This brings us to one of the other eyebrow-raisers: Clorox cheerfully lists the ingredients for Green Works on the label — something it doesn’t do for its conventional cleaners — and also prominently displays the Clorox logo. They’re hoping that the equation of “trusted brand (and the proven efficacy that comes with it) + transparency = success,” and Joel Makower thinks it’ll be a pretty big deal: “This is a kind of watershed moment. We finally have major consumer companies taking the green marketplace seriously, and not as an afterthought.” (He also did some consulting on the project).
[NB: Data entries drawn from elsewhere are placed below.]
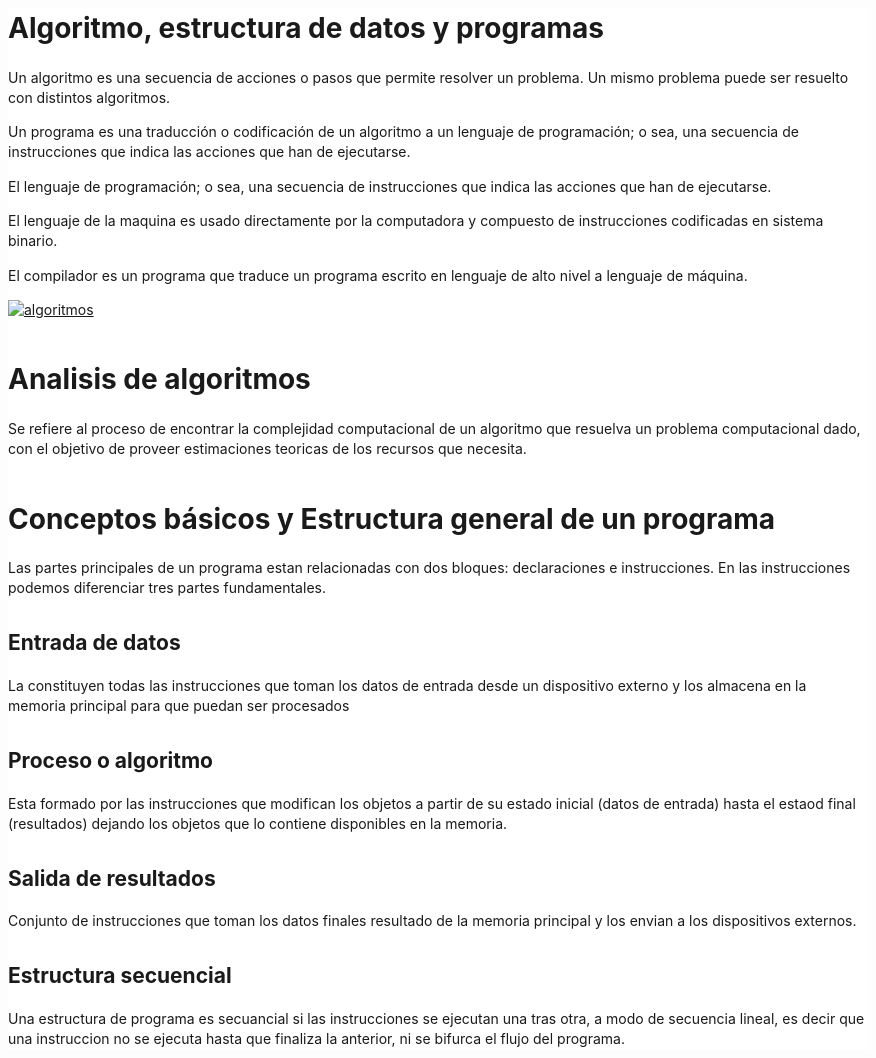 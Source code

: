 # **Algoritmo, estructura de datos y programas**

Un algoritmo es una secuencia de acciones o pasos que permite resolver un problema. Un mismo problema puede ser resuelto con distintos algoritmos.

Un programa es una traducción o codificación de un algoritmo a un lenguaje de programación; o sea, una secuencia de instrucciones que indica las acciones que han de ejecutarse.

El lenguaje de programación; o sea, una secuencia de instrucciones que indica las acciones que han de ejecutarse.

El lenguaje de la maquina es usado directamente por la computadora y compuesto de instrucciones codificadas en sistema binario.

El compilador es un programa que traduce un programa escrito en lenguaje de alto nivel a lenguaje de máquina.

[![algoritmos](https://upload.wikimedia.org/wikipedia/commons/thumb/b/bd/LampFlowchart-es.svg/1200px-LampFlowchart-es.svg.png)](https://upload.wikimedia.org/wikipedia/commons/thumb/b/bd/LampFlowchart-es.svg/1200px-LampFlowchart-es.svg.png)

# **Analisis de algoritmos**
Se refiere al proceso de encontrar la complejidad computacional de un algoritmo que resuelva un problema computacional dado, con el objetivo de proveer estimaciones teoricas de los recursos que necesita.

# **Conceptos básicos y Estructura general de un programa**
Las partes principales de un programa estan relacionadas con dos bloques: declaraciones e instrucciones. En las instrucciones podemos diferenciar tres partes fundamentales.

## **Entrada de datos**
La constituyen todas las instrucciones que toman los datos de entrada desde un dispositivo externo y los almacena en la memoria principal para que puedan ser procesados

## **Proceso o algoritmo**
Esta formado por las instrucciones que modifican los objetos a partir de su estado inicial (datos de entrada) hasta el estaod final (resultados) dejando los objetos que lo contiene disponibles en la memoria.

## **Salida de resultados**
Conjunto de instrucciones que toman los datos finales resultado de la memoria principal y los envian a los dispositivos externos.

## **Estructura secuencial**
Una estructura de programa es secuancial si las instrucciones se ejecutan una tras otra, a modo de secuencia lineal, es decir que una instruccion no se ejecuta hasta que finaliza la anterior, ni se bifurca el flujo del programa.
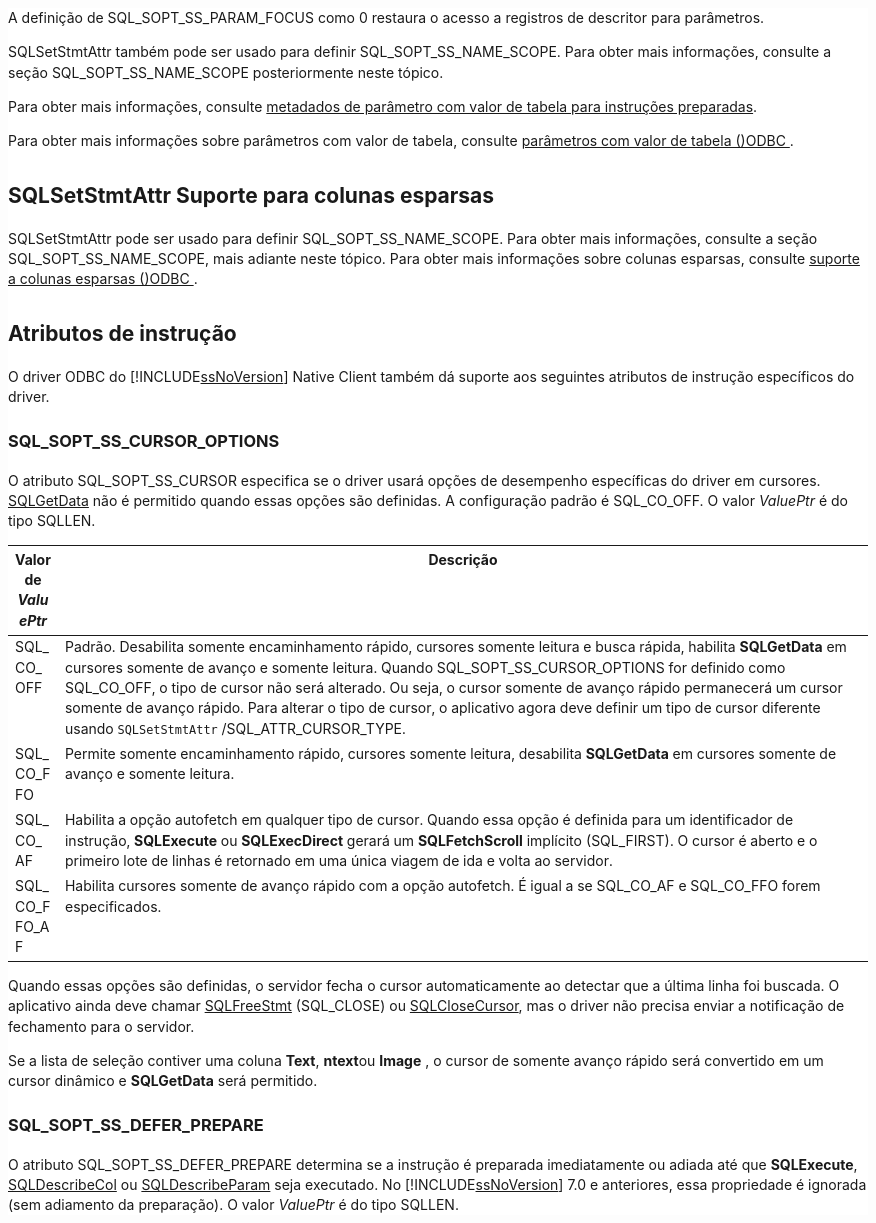  A definição de SQL_SOPT_SS_PARAM_FOCUS como 0 restaura o acesso a registros de descritor para parâmetros.  
  
 SQLSetStmtAttr também pode ser usado para definir SQL_SOPT_SS_NAME_SCOPE. Para obter mais informações, consulte a seção SQL_SOPT_SS_NAME_SCOPE posteriormente neste tópico.  
  
 Para obter mais informações, consulte [metadados de parâmetro com valor de tabela para instruções preparadas](../native-client-odbc-table-valued-parameters/table-valued-parameter-metadata-for-prepared-statements.md).  
  
 Para obter mais informações sobre parâmetros com valor de tabela, consulte [parâmetros com valor de tabela &#40;&#41;ODBC ](../native-client-odbc-table-valued-parameters/table-valued-parameters-odbc.md).  
  
## <a name="sqlsetstmtattr-support-for-sparse-columns"></a>SQLSetStmtAttr Suporte para colunas esparsas  
 SQLSetStmtAttr pode ser usado para definir SQL_SOPT_SS_NAME_SCOPE. Para obter mais informações, consulte a seção SQL_SOPT_SS_NAME_SCOPE, mais adiante neste tópico. Para obter mais informações sobre colunas esparsas, consulte [suporte a colunas esparsas &#40;&#41;ODBC ](../native-client/odbc/sparse-columns-support-odbc.md).  
  
## <a name="statement-attributes"></a>Atributos de instrução  
 O driver ODBC do [!INCLUDE[ssNoVersion](../../includes/ssnoversion-md.md)] Native Client também dá suporte aos seguintes atributos de instrução específicos do driver.  
  
### <a name="sql_sopt_ss_cursor_options"></a>SQL_SOPT_SS_CURSOR_OPTIONS  
 O atributo SQL_SOPT_SS_CURSOR especifica se o driver usará opções de desempenho específicas do driver em cursores. [SQLGetData](sqlgetdata.md) não é permitido quando essas opções são definidas. A configuração padrão é SQL_CO_OFF. O valor *ValuePtr* é do tipo SQLLEN.  
  
|Valor de *ValuePtr*|Descrição|  
|----------------------|-----------------|  
|SQL_CO_OFF|Padrão. Desabilita somente encaminhamento rápido, cursores somente leitura e busca rápida, habilita **SQLGetData** em cursores somente de avanço e somente leitura. Quando SQL_SOPT_SS_CURSOR_OPTIONS for definido como SQL_CO_OFF, o tipo de cursor não será alterado. Ou seja, o cursor somente de avanço rápido permanecerá um cursor somente de avanço rápido. Para alterar o tipo de cursor, o aplicativo agora deve definir um tipo de cursor diferente usando `SQLSetStmtAttr` /SQL_ATTR_CURSOR_TYPE.|  
|SQL_CO_FFO|Permite somente encaminhamento rápido, cursores somente leitura, desabilita **SQLGetData** em cursores somente de avanço e somente leitura.|  
|SQL_CO_AF|Habilita a opção autofetch em qualquer tipo de cursor. Quando essa opção é definida para um identificador de instrução, **SQLExecute** ou **SQLExecDirect** gerará um **SQLFetchScroll** implícito (SQL_FIRST). O cursor é aberto e o primeiro lote de linhas é retornado em uma única viagem de ida e volta ao servidor.|  
|SQL_CO_FFO_AF|Habilita cursores somente de avanço rápido com a opção autofetch. É igual a se SQL_CO_AF e SQL_CO_FFO forem especificados.|  
  
 Quando essas opções são definidas, o servidor fecha o cursor automaticamente ao detectar que a última linha foi buscada. O aplicativo ainda deve chamar [SQLFreeStmt](sqlfreestmt.md) (SQL_CLOSE) ou [SQLCloseCursor](sqlclosecursor.md), mas o driver não precisa enviar a notificação de fechamento para o servidor.  
  
 Se a lista de seleção contiver uma coluna **Text**, **ntext**ou **Image** , o cursor de somente avanço rápido será convertido em um cursor dinâmico e **SQLGetData** será permitido.  
  
### <a name="sql_sopt_ss_defer_prepare"></a>SQL_SOPT_SS_DEFER_PREPARE  
 O atributo SQL_SOPT_SS_DEFER_PREPARE determina se a instrução é preparada imediatamente ou adiada até que **SQLExecute**, [SQLDescribeCol](sqldescribecol.md) ou [SQLDescribeParam](sqldescribeparam.md) seja executado. No [!INCLUDE[ssNoVersion](../../includes/ssnoversion-md.md)] 7.0 e anteriores, essa propriedade é ignorada (sem adiamento da preparação). O valor *ValuePtr* é do tipo SQLLEN.  
   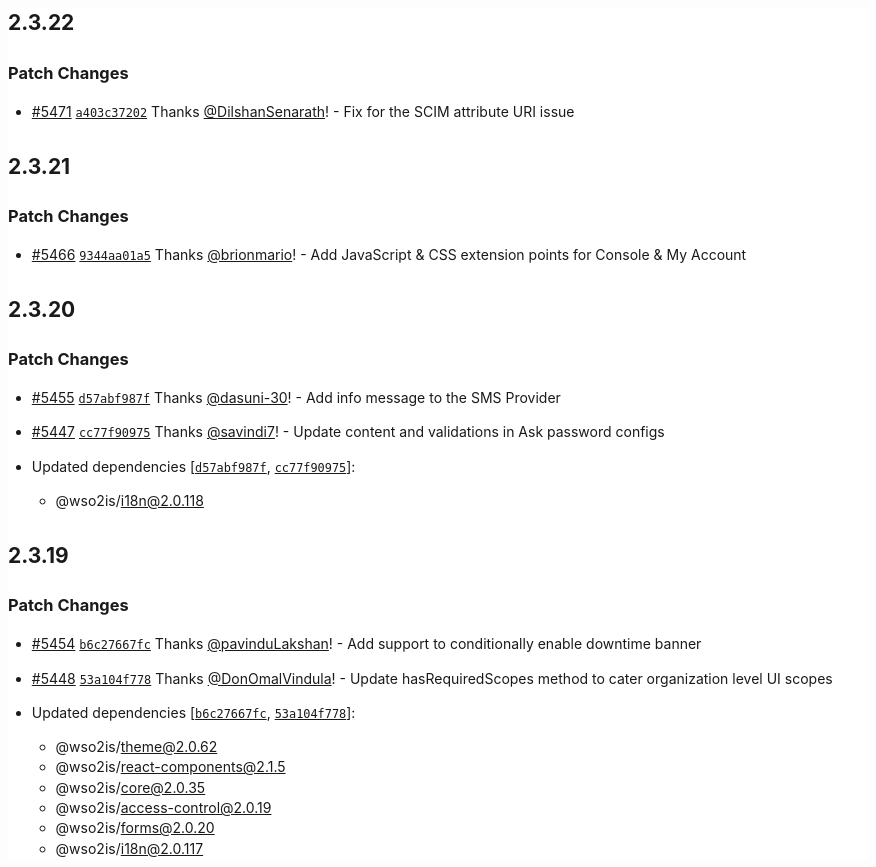 ## 2.3.22

### Patch Changes

- [#5471](https://github.com/wso2/identity-apps/pull/5471) [`a403c37202`](https://github.com/wso2/identity-apps/commit/a403c372020862d14438a24de3ddfa9fc3df2de6) Thanks [@DilshanSenarath](https://github.com/DilshanSenarath)! - Fix for the SCIM attribute URI issue

## 2.3.21

### Patch Changes

- [#5466](https://github.com/wso2/identity-apps/pull/5466) [`9344aa01a5`](https://github.com/wso2/identity-apps/commit/9344aa01a5d5b296f65b50d41e06c83b76218af9) Thanks [@brionmario](https://github.com/brionmario)! - Add JavaScript & CSS extension points for Console & My Account

## 2.3.20

### Patch Changes

- [#5455](https://github.com/wso2/identity-apps/pull/5455) [`d57abf987f`](https://github.com/wso2/identity-apps/commit/d57abf987f8752ee33c964b20e38ba52c6d4fd76) Thanks [@dasuni-30](https://github.com/dasuni-30)! - Add info message to the SMS Provider

* [#5447](https://github.com/wso2/identity-apps/pull/5447) [`cc77f90975`](https://github.com/wso2/identity-apps/commit/cc77f909754080d55ae375f74b29c6387df24298) Thanks [@savindi7](https://github.com/savindi7)! - Update content and validations in Ask password configs

* Updated dependencies [[`d57abf987f`](https://github.com/wso2/identity-apps/commit/d57abf987f8752ee33c964b20e38ba52c6d4fd76), [`cc77f90975`](https://github.com/wso2/identity-apps/commit/cc77f909754080d55ae375f74b29c6387df24298)]:
  - @wso2is/i18n@2.0.118

## 2.3.19

### Patch Changes

- [#5454](https://github.com/wso2/identity-apps/pull/5454) [`b6c27667fc`](https://github.com/wso2/identity-apps/commit/b6c27667fc6e1984184b2d756918f0185a7825bf) Thanks [@pavinduLakshan](https://github.com/pavinduLakshan)! - Add support to conditionally enable downtime banner

* [#5448](https://github.com/wso2/identity-apps/pull/5448) [`53a104f778`](https://github.com/wso2/identity-apps/commit/53a104f77830e39f1717b079b40bcba860fd1209) Thanks [@DonOmalVindula](https://github.com/DonOmalVindula)! - Update hasRequiredScopes method to cater organization level UI scopes

* Updated dependencies [[`b6c27667fc`](https://github.com/wso2/identity-apps/commit/b6c27667fc6e1984184b2d756918f0185a7825bf), [`53a104f778`](https://github.com/wso2/identity-apps/commit/53a104f77830e39f1717b079b40bcba860fd1209)]:
  - @wso2is/theme@2.0.62
  - @wso2is/react-components@2.1.5
  - @wso2is/core@2.0.35
  - @wso2is/access-control@2.0.19
  - @wso2is/forms@2.0.20
  - @wso2is/i18n@2.0.117
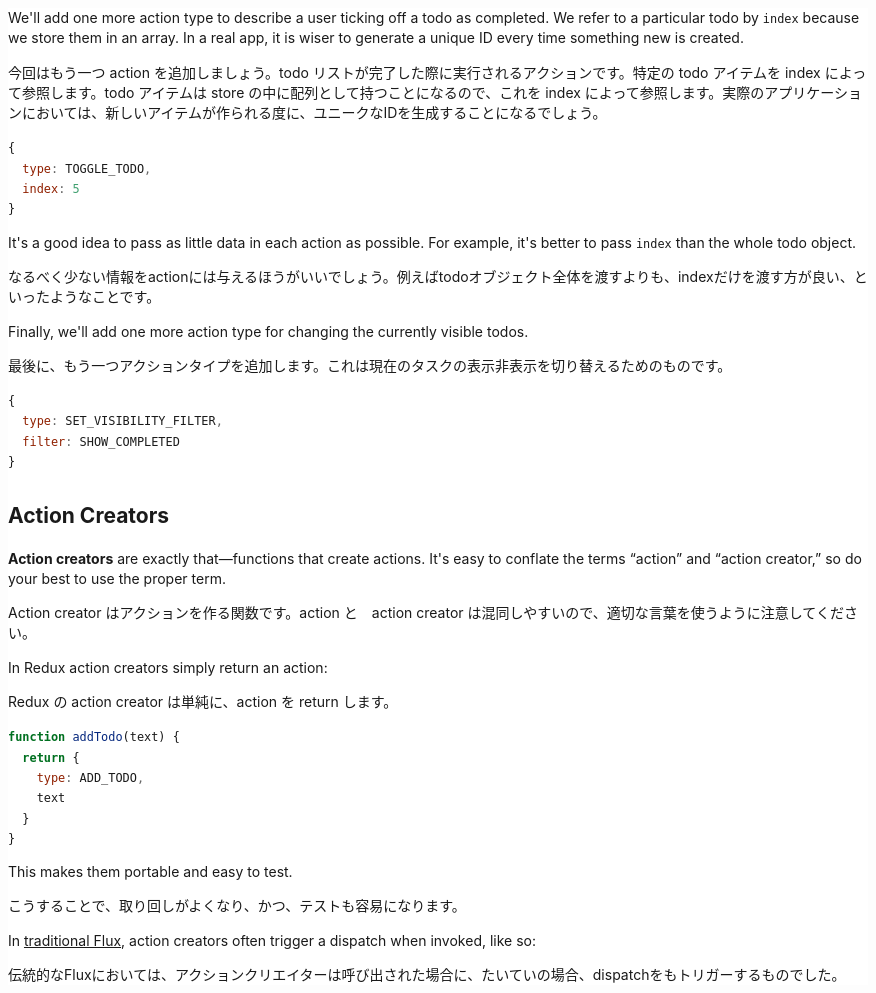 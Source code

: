 We'll add one more action type to describe a user ticking off a todo as completed. We refer to a particular todo by `index` because we store them in an array. In a real app, it is wiser to generate a unique ID every time something new is created.

今回はもう一つ action を追加しましょう。todo リストが完了した際に実行されるアクションです。特定の todo アイテムを index によって参照します。todo アイテムは store の中に配列として持つことになるので、これを index によって参照します。実際のアプリケーションにおいては、新しいアイテムが作られる度に、ユニークなIDを生成することになるでしょう。

```js
{
  type: TOGGLE_TODO,
  index: 5
}
```

It's a good idea to pass as little data in each action as possible. For example, it's better to pass `index` than the whole todo object.

なるべく少ない情報をactionには与えるほうがいいでしょう。例えばtodoオブジェクト全体を渡すよりも、indexだけを渡す方が良い、といったようなことです。

Finally, we'll add one more action type for changing the currently visible todos.

最後に、もう一つアクションタイプを追加します。これは現在のタスクの表示非表示を切り替えるためのものです。

```js
{
  type: SET_VISIBILITY_FILTER,
  filter: SHOW_COMPLETED
}
```

## Action Creators

**Action creators** are exactly that—functions that create actions. It's easy to conflate the terms “action” and “action creator,” so do your best to use the proper term.

Action creator はアクションを作る関数です。action と　action creator は混同しやすいので、適切な言葉を使うように注意してください。

In Redux action creators simply return an action:

Redux の action creator は単純に、action を return します。

```js
function addTodo(text) {
  return {
    type: ADD_TODO,
    text
  }
}
```

This makes them portable and easy to test.

こうすることで、取り回しがよくなり、かつ、テストも容易になります。

In [traditional Flux](http://facebook.github.io/flux), action creators often trigger a dispatch when invoked, like so:

伝統的なFluxにおいては、アクションクリエイターは呼び出された場合に、たいていの場合、dispatchをもトリガーするものでした。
As for the products themselves, (which include a general purpose cleaner, window cleaner, toilet bowl cleaner, dilutable cleaner and bathroom cleaner): Clorox claims that each one of the five cleaners is at least 99% natural — that’s right, the ubiquitous, unregulated “n” word — a fact which can be verified with a glance at the ingredients. Here’s the list for the all-purpose cleaner: water, alkyl polyglucoside, ethanol SDA-3C, glycerine, lemon essential oil, preservative (Kathon) and colorant (Milliken Liquitint Blue HP dye and Bright Yellow dye X); the last two — preservative and colorant — make up the circa 1% of the non-”natural” petroleum-derived portion of the cleaners (though Clorox says Kathon will biodegrade within 28 days). With a few exceptions, like the addition of sodium lauryl sulfate and lauramine oxide, the ingredients for the rest of the cleaners are mostly similar.
[I get a lot of questions about greenwashing. This article discusses the Sierra Club's recent endorsement of the Clorox Green Works brand which raised some eyebrows. Clorox wants a piece of the green pie and they will get it since stores like Walmat (where a lot of people shop) do not offer many eco-friendly alternatives. These products are fairly OK and definitely better than the rest of the Clorox line. But I would rather not fund Clorox and save a bunch by DIY.]